Il était peut-être encore temps. Il pouvait dénoncer Ancel, cet hypocrite.

Son épouse comprendrait… peut-être.

Son pas se fit hésitant. Le devoir lui criait d’agir.

Ses épaules se voûtèrent. Non. Pas maintenant. Il devait attendre, surveiller la Nab pour protéger ses clients.

Au fonds de lui, il le savait, il se mentait. Ce compromis n’était en fait qu’une reddition.

Quelques heures après le JT, Radier

Il esquissa un sourire devant le miroir. Ce projet était risqué, certes, mais quel défi ! Et c’était à lui, Radier, de le réaliser.

Quelques mois plus tôt, le patron de la banque zurichoise l’avait contacté : il lançait une filiale en France, et voulait lui en confier la direction.

« Un de mes conseillers va vous contacter. »

Quand il avait découvert l’âge d’Ancel, il avait tiqué. Trop inexpérimenté, trop sûr de lui. Puis il avait écouté sa vision, claire, ambitieuse, et compris pourquoi Zurich s’appuyait sur lui. Et les quatre milliards engagés prouvaient le sérieux de l’affaire.

La Suisse avait désigné trois représentants au conseil d’administration de la Nab, dont Marc Ancel. Elle avait aussi exigé que le jeune homme devienne conseiller et porte-parole de la Nab. En pratique, celui-ci était donc en position de lui donner des directives. Au début, Radier avait cru à une manœuvre de la Suisse pour garder la main et suivre de l’intérieur ce qui allait se passer. Mais au fil de leurs échanges, il avait compris qu’Ancel agissait davantage en partenaire qu’en exécutant de la banque zurichoise. Ce qui posait une autre question : d’où tirait-il son pouvoir ?

Ses pensées changèrent de direction.

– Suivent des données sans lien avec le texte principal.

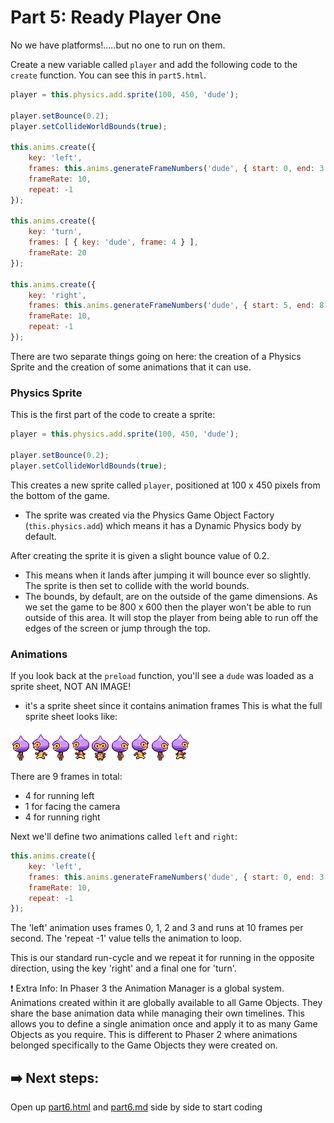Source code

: # Part 5: Ready Player One

No we have platforms!.....but no one to run on them.

Create a new variable called `player` and add the following code to the `create` function. You can see this in `part5.html`.

```js
player = this.physics.add.sprite(100, 450, 'dude');

player.setBounce(0.2);
player.setCollideWorldBounds(true);

this.anims.create({
    key: 'left',
    frames: this.anims.generateFrameNumbers('dude', { start: 0, end: 3 }),
    frameRate: 10,
    repeat: -1
});

this.anims.create({
    key: 'turn',
    frames: [ { key: 'dude', frame: 4 } ],
    frameRate: 20
});

this.anims.create({
    key: 'right',
    frames: this.anims.generateFrameNumbers('dude', { start: 5, end: 8 }),
    frameRate: 10,
    repeat: -1
});
```

There are two separate things going on here: the creation of a Physics Sprite and the creation of some animations that it can use.

### Physics Sprite
This is the first part of the code to create a sprite:
```js
player = this.physics.add.sprite(100, 450, 'dude');

player.setBounce(0.2);
player.setCollideWorldBounds(true);
```
This creates a new sprite called `player`, positioned at 100 x 450 pixels from the bottom of the game. 
- The sprite was created via the Physics Game Object Factory (`this.physics.add`) which means it has a Dynamic Physics body by default.

After creating the sprite it is given a slight bounce value of 0.2. 
- This means when it lands after jumping it will bounce ever so slightly.
The sprite is then set to collide with the world bounds. 
- The bounds, by default, are on the outside of the game dimensions. As we set the game to be 800 x 600 then the player won't be able to run outside of this area. It will stop the player from being able to run off the edges of the screen or jump through the top.

### Animations
If you look back at the `preload` function, you'll see a `dude` was loaded as a sprite sheet, NOT AN IMAGE!
- it's a sprite sheet since it contains animation frames
This is what the full sprite sheet looks like:

![sprite sheet examples](../assets/dude.png)

There are 9 frames in total:
- 4 for running left
- 1 for facing the camera
- 4 for running right

Next we'll define two animations called `left` and `right`:
```js
this.anims.create({
    key: 'left',
    frames: this.anims.generateFrameNumbers('dude', { start: 0, end: 3 }),
    frameRate: 10,
    repeat: -1
});
```

The 'left' animation uses frames 0, 1, 2 and 3 and runs at 10 frames per second. The 'repeat -1' value tells the animation to loop.

This is our standard run-cycle and we repeat it for running in the opposite direction, using the key 'right' and a final one for 'turn'.

❗️ Extra Info:
In Phaser 3 the Animation Manager is a global system. Animations created within it are globally available to all Game Objects. They share the base animation data while managing their own timelines. This allows you to define a single animation once and apply it to as many Game Objects as you require. This is different to Phaser 2 where animations belonged specifically to the Game Objects they were created on.

## ➡️ Next steps:
Open up [part6.html](/part6.html) and [part6.md](part6.md) side by side to start coding



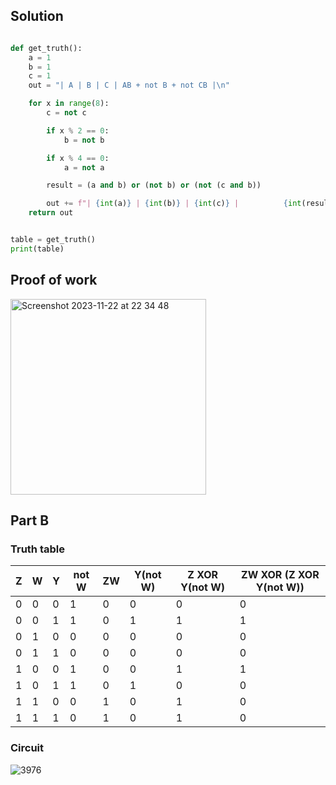 ## Solution ##

```.py

def get_truth():
    a = 1
    b = 1
    c = 1
    out = "| A | B | C | AB + not B + not CB |\n"

    for x in range(8):
        c = not c

        if x % 2 == 0:
            b = not b

        if x % 4 == 0:
            a = not a

        result = (a and b) or (not b) or (not (c and b))

        out += f"| {int(a)} | {int(b)} | {int(c)} |          {int(result)}          |\n"
    return out


table = get_truth()
print(table)
```

## Proof of work ##

<img width="313" alt="Screenshot 2023-11-22 at 22 34 48" src="https://github.com/yuxuantaoisak/unit_2/assets/144768397/565b12f2-b49f-403a-b68f-b9e65de61172">

## Part B ##


### Truth table ###

| Z | W | Y | not W | ZW | Y(not W) | Z XOR Y(not W) | ZW XOR (Z XOR Y(not W)) |
|---|---|---|-------|----|----------|----------------|-------------------------|
| 0 | 0 | 0 | 1     | 0  | 0        | 0              | 0                       |
| 0 | 0 | 1 | 1     | 0  | 1        | 1              | 1                       |
| 0 | 1 | 0 | 0     | 0  | 0        | 0              | 0                       |
| 0 | 1 | 1 | 0     | 0  | 0        | 0              | 0                       |
| 1 | 0 | 0 | 1     | 0  | 0        | 1              | 1                       |
| 1 | 0 | 1 | 1     | 0  | 1        | 0              | 0                       |
| 1 | 1 | 0 | 0     | 1  | 0        | 1              | 0                       |
| 1 | 1 | 1 | 0     | 1  | 0        | 1              | 0                       |


### Circuit ###

![3976](https://github.com/yuxuantaoisak/unit_2/assets/144768397/b9c4a122-4ff3-4f10-92d3-aead7a6bdd02)


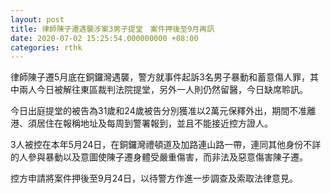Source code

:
 ```yaml
---
layout: post
title: 律師陳子遷遇襲涉案3男子提堂　案件押後至9月再訊
date: 2020-07-02 15:25:54.000000000 +08:00
categories: rthk
---
```


律師陳子遷5月底在銅鑼灣遇襲，警方就事件起訴3名男子暴動和蓄意傷人罪，其中兩人今日被解往東區裁判法院提堂，另外一人則仍然留醫，今日缺席聆訊。

今日出庭提堂的被告為31歲和24歲被告分別獲准以2萬元保釋外出，期間不准離港、須居住在報稱地址及每周到警署報到，並且不能接近控方證人。

3人被控在本年5月24日，在銅鑼灣禮頓道及加路連山路一帶，連同其他身份不詳的人參與暴動以及意圖使陳子遷身體受嚴重傷害，而非法及惡意傷害陳子遷。

控方申請將案件押後至9月24日，以待警方作進一步調查及索取法律意見。
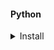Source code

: #### Python

<details>
      <summary> Install </summary>

* Use this [link](https://www.slothparadise.com/how-to-install-django-on-mac/)
```java
brew install python3
```
* If error happen
```java
sudo chown -R $(whoami) $(brew --prefix)/*
```

```java
python3
sudo easy_install pip
sudo pip install virtualenv
virtualenv thanos
```
* Then track to it
```java
cd thanos
sudo pip install Django
```
* If error happen
```java
curl https://bootstrap.pypa.io/get-pip.py | python
pip install --upgrade setuptools
```
* Create Project Blog
```java
django-admin.py startproject blog
cd blog 
python manage.py runserver
```
Then check the port 8000 as `http://127.0.0.1:8000`

</details>
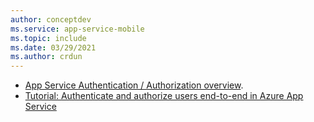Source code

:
 ```yaml
---
author: conceptdev
ms.service: app-service-mobile
ms.topic: include
ms.date: 03/29/2021
ms.author: crdun
---
```

* [App Service Authentication / Authorization overview](../articles/app-service/overview-authentication-authorization.md).
* [Tutorial: Authenticate and authorize users end-to-end in Azure App Service](../articles/app-service/tutorial-auth-aad.md)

Sur les quatre milliards, un avait déjà été englouti dans le siège, un immeuble de back-office, les cinquante premières agences, les systèmes informatiques et le recrutement.

Sur ce dernier point, il avait tranché. Il avait débauché les meilleurs profils chez leurs concurrents. C’était coûteux, mais il préférait avoir deux talents efficaces à trois employés moyens.

Il restait moins de trois milliards. Trop peu pour atteindre la taille d’une banque nationale.

Ancel lui avait simplement répondu : « Nous aurons de nouveaux capitaux. »


Radier fit la moue, sceptique. Il n’avait plus rien à prouver. Et puis, il aimait les challenges difficiles. Il se coucha tôt : sa première réunion était prévue à sept heures.


Quelques heures après le JT, quelque part en France


« T’en penses quoi ?

— Il est doué. »

Les deux hommes, un verre à la main, étaient assis face à face, dans un salon feutré. Un feu crépitait dans la cheminée.

Le premier, polo sombre et accent marseillais reprit :

« C’est quand même un minot. »

L’autre, vêtu d’un costume impeccable, haussa les épaules.

— Pas d’inquiétude, patron. Le banquier, c’est Radier. Et lui, c’est du solide. »

Le Marseillais prit une gorgée, hocha lentement la tête.

« Et nos associés ?

— Ils ont un homme à eux au conseil d’administration. »

Le feu claque dans l’âtre.

Quelques heures après le JT, quelque part en Italie et en France

« Pronto ?

— Il nostro amico in Francia è stato perfetto (Notre ami en France a été parfait).

— Molto bene. L'ufficiale? Il ministro ? (Très bien. Le fonctionnaire ? Le ministre ?)

— Come previsto.

— Ok. Grazie. Continuare la sorveglianza. »

Le correspondant français raccrocha et se tourna vers les deux hommes présents dans son salon. « On continue. Ne lâchez pas Ancel. »


[1] Pour nos jeunes lecteurs, retenez que 100 francs valaient environ 15 euros. Quant au minitel, c’était en quelque sorte l’ancêtre d’internet. Un terminal avec un affichage uniquement en caractères se connectant sur des sites en ligne.